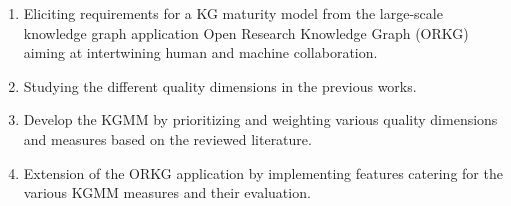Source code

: \documentclass[runningheads]{llncs}
\begin{document}
\begin{enumerate}
\begin{table}[t]
{\begin{tabular}{|p{3.8cm}|c|p{3cm}|c|p{2.5cm}|}
    \end{tabular}%
}
\end{table}
    \item Eliciting requirements for a KG maturity model from the large-scale knowledge graph application Open Research Knowledge Graph (ORKG) aiming at intertwining human and machine collaboration.
    \item Studying the different quality dimensions in the previous works.
    \item Develop the KGMM by prioritizing and weighting various quality dimensions and measures based on the reviewed literature.
    \item Extension of the ORKG application by implementing features catering for the various KGMM measures and their evaluation. 
    
\end{enumerate}
\end{document}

◆ ◆ ◆ ◆

→ **Required action**
Across the whole listing, show each line where the word "application" occurs.

→ **Result of the task**
    \item Eliciting requirements for a KG maturity model from the large-scale knowledge graph application Open Research Knowledge Graph (ORKG) aiming at intertwining human and machine collaboration.
    \item Extension of the ORKG application by implementing features catering for the various KGMM measures and their evaluation. 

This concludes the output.